*What to work on*
Find all the lines in the entries below that hold the word "start" and copy them.

*Records provided*
--------

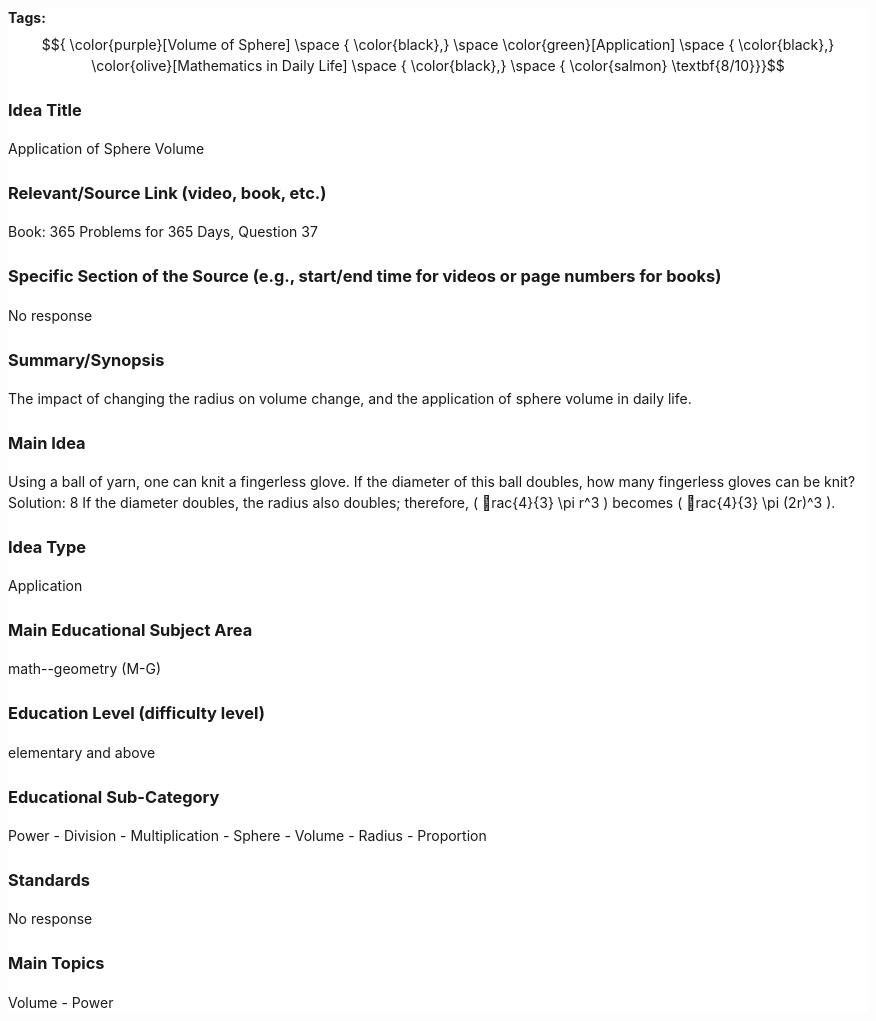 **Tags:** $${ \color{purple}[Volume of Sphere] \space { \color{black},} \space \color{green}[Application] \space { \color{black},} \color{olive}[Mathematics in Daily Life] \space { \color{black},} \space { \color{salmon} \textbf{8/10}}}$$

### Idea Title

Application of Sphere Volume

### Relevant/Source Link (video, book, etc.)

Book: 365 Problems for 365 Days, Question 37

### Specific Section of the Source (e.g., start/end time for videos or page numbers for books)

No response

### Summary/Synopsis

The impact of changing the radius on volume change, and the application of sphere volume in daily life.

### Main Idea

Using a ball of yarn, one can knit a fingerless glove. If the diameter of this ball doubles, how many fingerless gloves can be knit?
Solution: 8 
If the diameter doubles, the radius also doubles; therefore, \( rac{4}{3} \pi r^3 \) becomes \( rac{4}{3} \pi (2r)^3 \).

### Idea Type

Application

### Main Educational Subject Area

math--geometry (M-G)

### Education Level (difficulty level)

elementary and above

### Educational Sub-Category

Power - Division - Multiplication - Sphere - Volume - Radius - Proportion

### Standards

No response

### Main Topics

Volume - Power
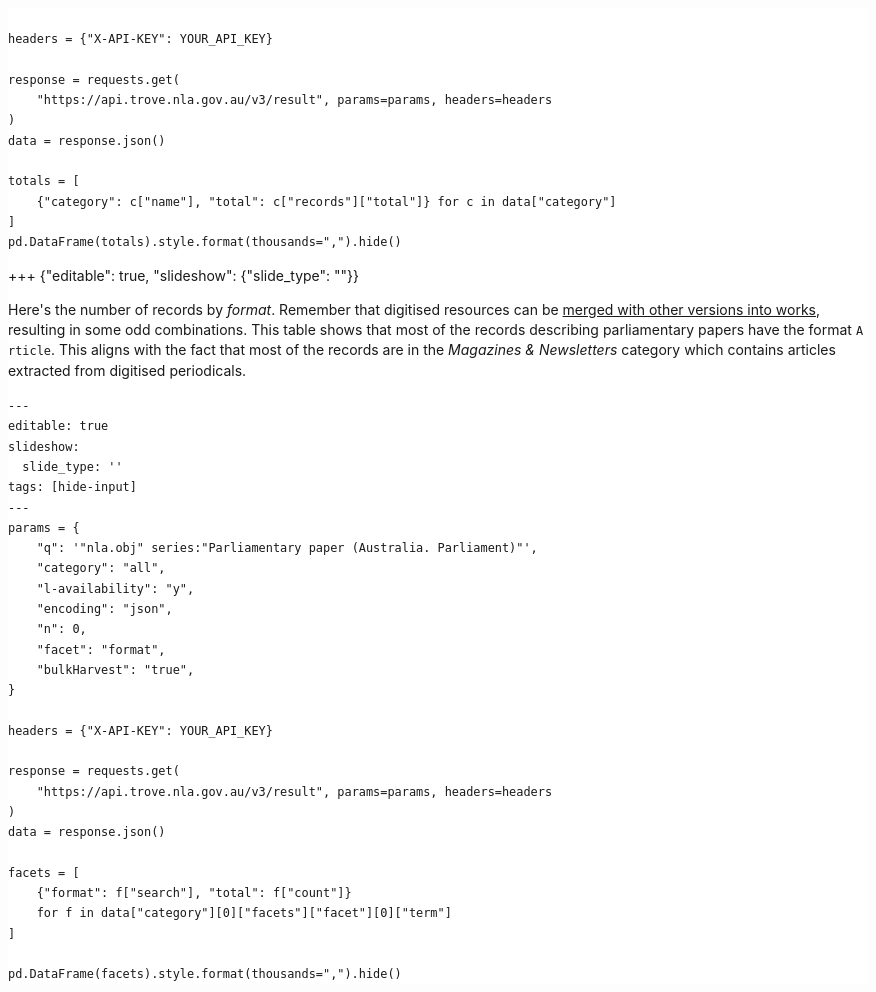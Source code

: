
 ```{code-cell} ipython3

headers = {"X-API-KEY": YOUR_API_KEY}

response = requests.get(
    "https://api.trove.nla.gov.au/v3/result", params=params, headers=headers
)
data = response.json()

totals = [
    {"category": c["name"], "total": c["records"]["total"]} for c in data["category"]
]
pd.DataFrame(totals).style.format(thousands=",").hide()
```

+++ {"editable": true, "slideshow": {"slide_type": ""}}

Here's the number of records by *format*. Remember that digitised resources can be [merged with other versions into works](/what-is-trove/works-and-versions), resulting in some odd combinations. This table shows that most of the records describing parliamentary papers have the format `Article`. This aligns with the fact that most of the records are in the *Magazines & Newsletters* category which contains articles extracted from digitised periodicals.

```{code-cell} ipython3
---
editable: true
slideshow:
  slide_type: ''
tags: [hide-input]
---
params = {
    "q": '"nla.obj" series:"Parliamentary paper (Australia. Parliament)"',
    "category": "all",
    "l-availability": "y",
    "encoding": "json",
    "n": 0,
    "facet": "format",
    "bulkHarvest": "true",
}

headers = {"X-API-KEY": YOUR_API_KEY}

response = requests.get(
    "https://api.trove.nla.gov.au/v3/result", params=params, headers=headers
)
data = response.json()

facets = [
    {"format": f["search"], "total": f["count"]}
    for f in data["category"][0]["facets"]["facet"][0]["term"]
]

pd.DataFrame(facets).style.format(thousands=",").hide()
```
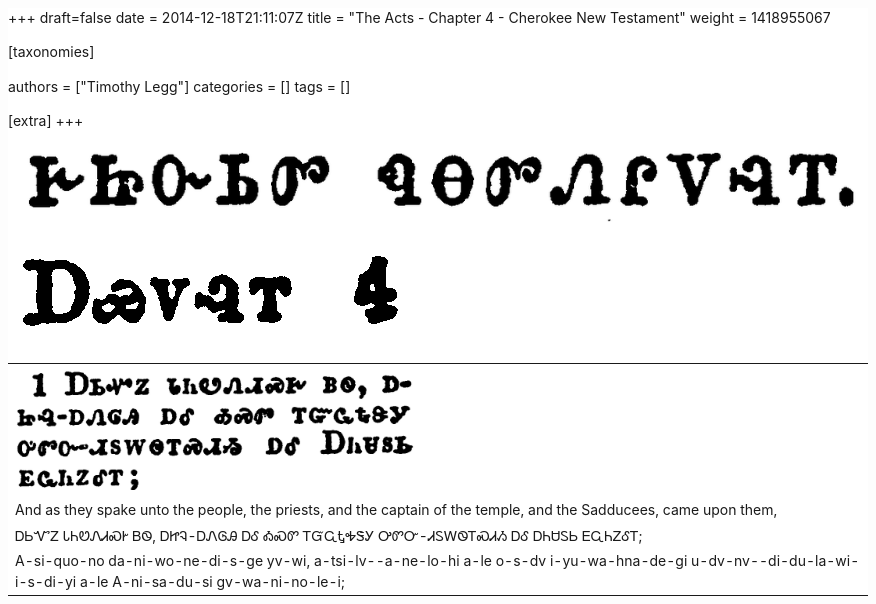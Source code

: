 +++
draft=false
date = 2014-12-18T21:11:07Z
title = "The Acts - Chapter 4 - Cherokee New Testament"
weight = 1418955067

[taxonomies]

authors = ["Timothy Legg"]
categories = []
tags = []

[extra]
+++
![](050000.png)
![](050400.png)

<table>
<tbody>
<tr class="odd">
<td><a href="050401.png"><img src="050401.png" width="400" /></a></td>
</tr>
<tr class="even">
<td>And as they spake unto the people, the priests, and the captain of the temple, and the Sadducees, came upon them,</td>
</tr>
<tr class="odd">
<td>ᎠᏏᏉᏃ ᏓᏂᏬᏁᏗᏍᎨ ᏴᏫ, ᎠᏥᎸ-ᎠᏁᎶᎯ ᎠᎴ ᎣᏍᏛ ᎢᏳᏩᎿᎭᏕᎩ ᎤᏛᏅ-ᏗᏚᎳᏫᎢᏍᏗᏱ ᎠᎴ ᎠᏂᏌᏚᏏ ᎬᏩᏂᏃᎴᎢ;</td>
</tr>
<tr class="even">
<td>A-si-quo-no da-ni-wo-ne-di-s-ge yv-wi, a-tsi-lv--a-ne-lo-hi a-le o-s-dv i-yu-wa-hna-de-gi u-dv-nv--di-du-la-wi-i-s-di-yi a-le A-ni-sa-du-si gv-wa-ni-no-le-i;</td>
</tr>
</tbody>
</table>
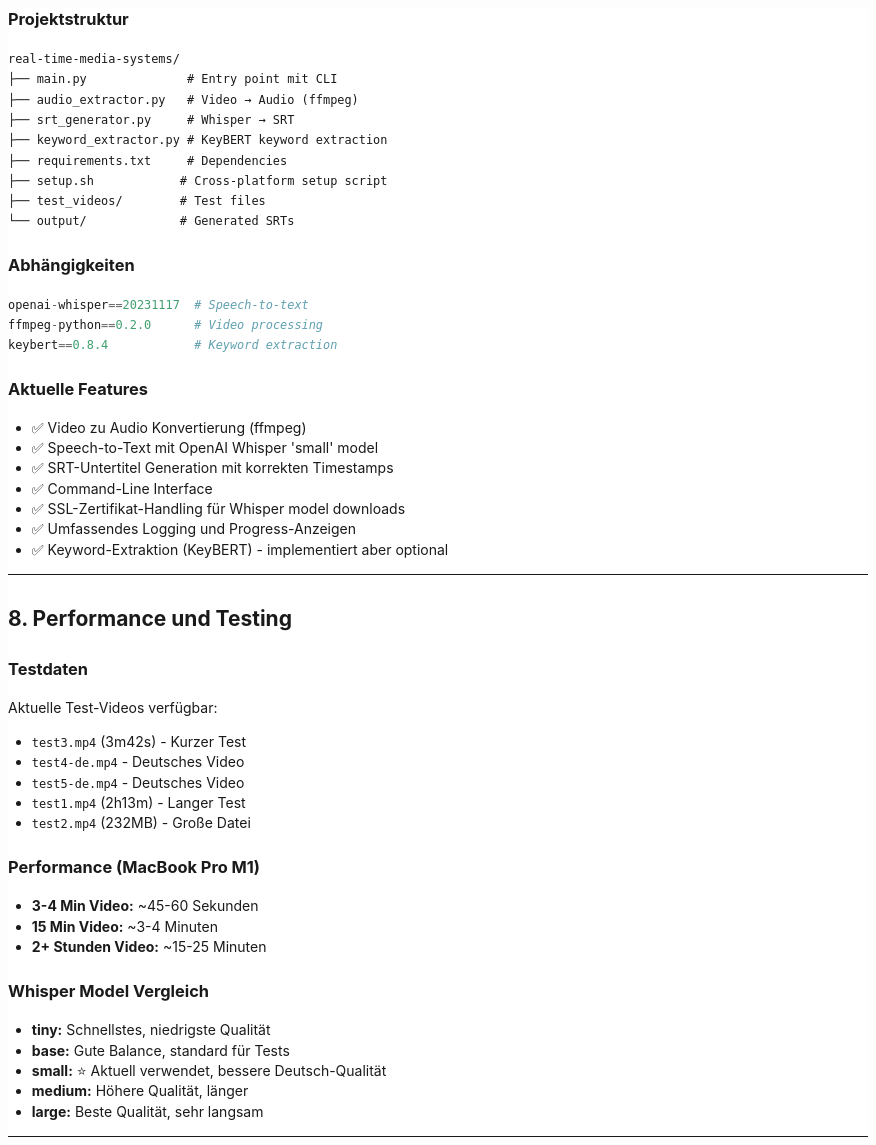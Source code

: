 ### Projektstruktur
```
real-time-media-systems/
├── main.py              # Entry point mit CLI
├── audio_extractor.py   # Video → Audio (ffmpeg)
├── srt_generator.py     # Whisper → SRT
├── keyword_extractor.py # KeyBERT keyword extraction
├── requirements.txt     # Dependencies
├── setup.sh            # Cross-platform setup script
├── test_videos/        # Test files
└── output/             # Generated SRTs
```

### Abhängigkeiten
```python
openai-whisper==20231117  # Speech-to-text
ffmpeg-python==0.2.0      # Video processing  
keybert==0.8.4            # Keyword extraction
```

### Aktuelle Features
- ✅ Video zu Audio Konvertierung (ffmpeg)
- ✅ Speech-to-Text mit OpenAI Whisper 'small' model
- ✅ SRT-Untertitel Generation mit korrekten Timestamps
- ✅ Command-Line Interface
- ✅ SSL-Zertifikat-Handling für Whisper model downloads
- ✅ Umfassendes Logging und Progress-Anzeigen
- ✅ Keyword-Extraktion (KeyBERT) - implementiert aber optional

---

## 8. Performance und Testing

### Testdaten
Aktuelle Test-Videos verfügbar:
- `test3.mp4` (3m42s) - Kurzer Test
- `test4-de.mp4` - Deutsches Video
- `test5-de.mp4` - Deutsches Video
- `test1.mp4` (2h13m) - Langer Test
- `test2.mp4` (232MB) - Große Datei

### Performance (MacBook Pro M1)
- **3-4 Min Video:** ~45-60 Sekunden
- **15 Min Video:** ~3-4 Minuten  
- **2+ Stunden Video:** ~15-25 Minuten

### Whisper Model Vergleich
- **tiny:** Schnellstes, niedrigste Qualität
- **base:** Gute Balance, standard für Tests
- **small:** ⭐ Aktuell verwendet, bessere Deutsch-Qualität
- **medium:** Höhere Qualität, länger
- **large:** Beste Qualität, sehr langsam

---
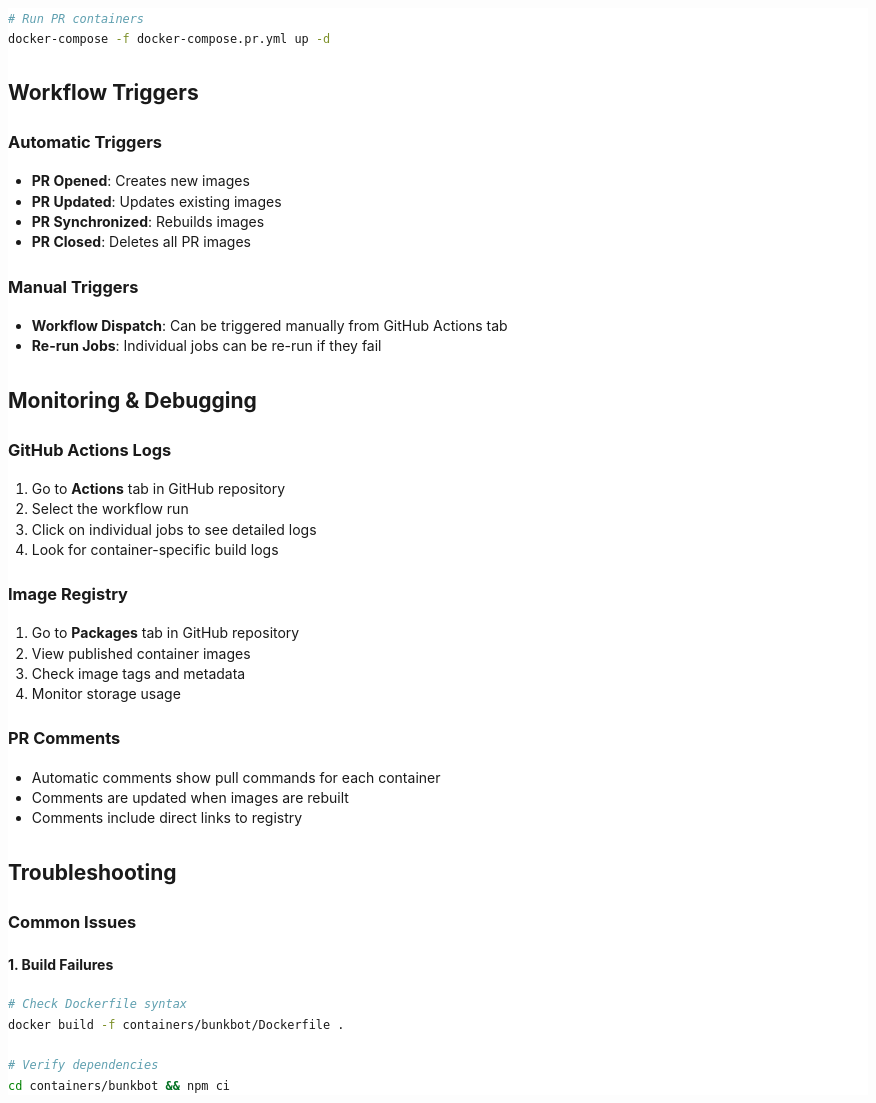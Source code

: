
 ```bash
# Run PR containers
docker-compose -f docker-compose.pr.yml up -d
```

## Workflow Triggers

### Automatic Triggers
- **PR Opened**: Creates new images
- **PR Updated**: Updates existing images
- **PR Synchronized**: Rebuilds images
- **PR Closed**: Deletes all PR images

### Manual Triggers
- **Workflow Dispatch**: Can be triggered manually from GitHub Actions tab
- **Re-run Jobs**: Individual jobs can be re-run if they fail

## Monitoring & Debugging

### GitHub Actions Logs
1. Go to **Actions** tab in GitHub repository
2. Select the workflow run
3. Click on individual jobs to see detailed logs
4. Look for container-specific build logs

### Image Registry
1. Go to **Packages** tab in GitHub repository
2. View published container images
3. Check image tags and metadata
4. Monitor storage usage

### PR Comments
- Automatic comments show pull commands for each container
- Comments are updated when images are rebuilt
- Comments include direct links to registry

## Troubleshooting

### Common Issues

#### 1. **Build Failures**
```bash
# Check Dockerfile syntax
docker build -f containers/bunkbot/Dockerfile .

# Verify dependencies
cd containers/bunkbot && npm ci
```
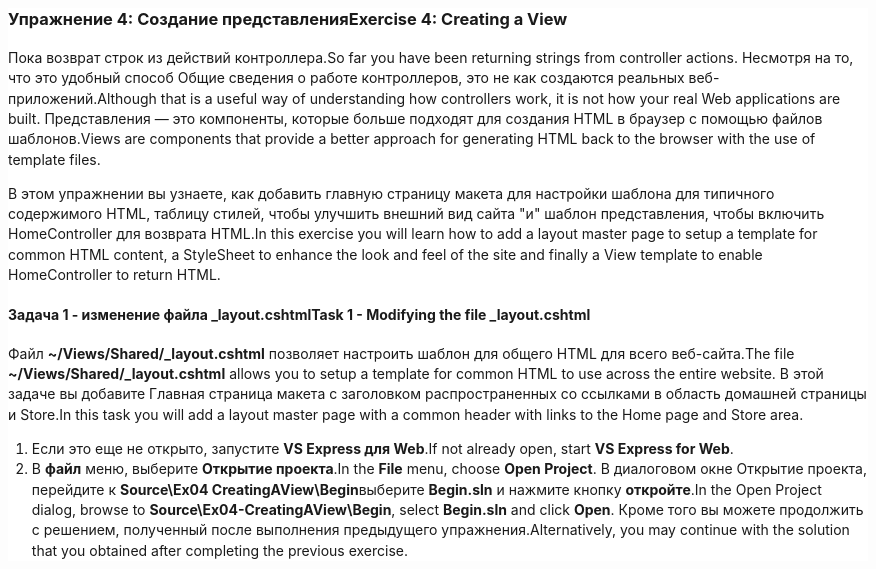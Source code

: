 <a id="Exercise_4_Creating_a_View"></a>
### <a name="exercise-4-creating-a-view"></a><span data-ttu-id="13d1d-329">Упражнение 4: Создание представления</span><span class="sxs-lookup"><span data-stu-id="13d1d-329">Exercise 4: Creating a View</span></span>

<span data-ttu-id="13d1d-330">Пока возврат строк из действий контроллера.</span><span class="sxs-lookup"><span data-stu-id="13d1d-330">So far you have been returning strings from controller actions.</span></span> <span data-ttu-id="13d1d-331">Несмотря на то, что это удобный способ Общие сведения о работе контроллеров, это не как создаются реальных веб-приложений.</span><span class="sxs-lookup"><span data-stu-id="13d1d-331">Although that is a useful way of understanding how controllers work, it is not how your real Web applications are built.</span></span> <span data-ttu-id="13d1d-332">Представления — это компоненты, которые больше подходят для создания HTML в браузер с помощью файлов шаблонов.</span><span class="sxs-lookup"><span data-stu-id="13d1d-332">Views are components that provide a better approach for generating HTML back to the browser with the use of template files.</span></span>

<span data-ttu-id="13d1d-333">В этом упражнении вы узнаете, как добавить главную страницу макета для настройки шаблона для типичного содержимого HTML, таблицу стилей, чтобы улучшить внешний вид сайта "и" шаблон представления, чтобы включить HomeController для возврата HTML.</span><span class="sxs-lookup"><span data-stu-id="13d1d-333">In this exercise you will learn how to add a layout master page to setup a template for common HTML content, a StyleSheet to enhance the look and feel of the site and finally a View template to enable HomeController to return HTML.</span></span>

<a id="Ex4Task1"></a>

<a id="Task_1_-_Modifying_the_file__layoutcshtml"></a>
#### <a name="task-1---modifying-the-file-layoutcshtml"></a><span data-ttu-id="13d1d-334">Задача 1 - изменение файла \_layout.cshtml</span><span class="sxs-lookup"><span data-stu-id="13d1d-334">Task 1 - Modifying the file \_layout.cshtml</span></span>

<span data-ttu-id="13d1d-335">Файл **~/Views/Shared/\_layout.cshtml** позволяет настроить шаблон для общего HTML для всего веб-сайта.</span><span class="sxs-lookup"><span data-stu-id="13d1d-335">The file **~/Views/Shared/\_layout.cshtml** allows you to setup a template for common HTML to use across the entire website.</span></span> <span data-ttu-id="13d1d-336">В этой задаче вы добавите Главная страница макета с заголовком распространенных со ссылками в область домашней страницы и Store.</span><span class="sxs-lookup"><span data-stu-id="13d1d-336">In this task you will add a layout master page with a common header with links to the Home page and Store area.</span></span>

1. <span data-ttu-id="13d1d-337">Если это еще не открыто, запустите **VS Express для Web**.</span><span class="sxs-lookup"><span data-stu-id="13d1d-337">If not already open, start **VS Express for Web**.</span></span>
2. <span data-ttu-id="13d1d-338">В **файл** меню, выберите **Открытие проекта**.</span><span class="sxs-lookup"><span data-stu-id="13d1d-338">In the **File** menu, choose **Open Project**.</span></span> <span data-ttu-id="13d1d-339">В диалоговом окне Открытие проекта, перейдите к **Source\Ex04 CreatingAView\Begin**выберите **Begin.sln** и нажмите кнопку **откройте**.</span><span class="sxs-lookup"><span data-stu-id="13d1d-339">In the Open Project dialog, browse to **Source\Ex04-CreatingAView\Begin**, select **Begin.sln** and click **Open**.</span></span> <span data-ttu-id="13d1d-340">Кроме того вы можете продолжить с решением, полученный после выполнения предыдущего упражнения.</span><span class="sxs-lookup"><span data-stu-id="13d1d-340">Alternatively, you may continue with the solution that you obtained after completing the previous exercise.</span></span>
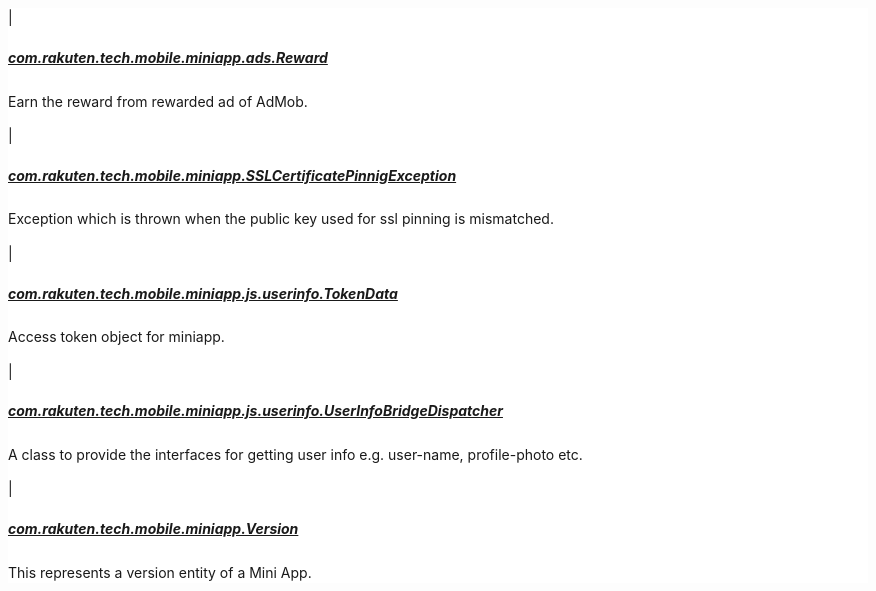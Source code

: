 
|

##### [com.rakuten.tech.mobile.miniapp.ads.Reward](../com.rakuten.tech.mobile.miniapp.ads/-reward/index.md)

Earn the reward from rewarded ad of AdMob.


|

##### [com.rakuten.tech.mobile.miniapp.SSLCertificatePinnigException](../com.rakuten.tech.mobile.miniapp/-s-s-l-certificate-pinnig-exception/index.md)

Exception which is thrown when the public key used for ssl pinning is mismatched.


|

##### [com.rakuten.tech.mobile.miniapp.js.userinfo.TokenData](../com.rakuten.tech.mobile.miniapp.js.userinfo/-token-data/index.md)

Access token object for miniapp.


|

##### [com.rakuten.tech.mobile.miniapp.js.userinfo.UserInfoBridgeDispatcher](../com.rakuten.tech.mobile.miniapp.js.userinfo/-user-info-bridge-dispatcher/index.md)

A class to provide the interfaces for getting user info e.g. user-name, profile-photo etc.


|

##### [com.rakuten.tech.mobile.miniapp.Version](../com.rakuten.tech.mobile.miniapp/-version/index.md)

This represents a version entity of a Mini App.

--------

*Your solution*
### Specific Section of the Source (e.g., start/end time for videos or page numbers for books)
1. <span data-ttu-id="13d1d-337">Если это еще не открыто, запустите **VS Express для Web**.</span><span class="sxs-lookup"><span data-stu-id="13d1d-337">If not already open, start **VS Express for Web**.</span></span>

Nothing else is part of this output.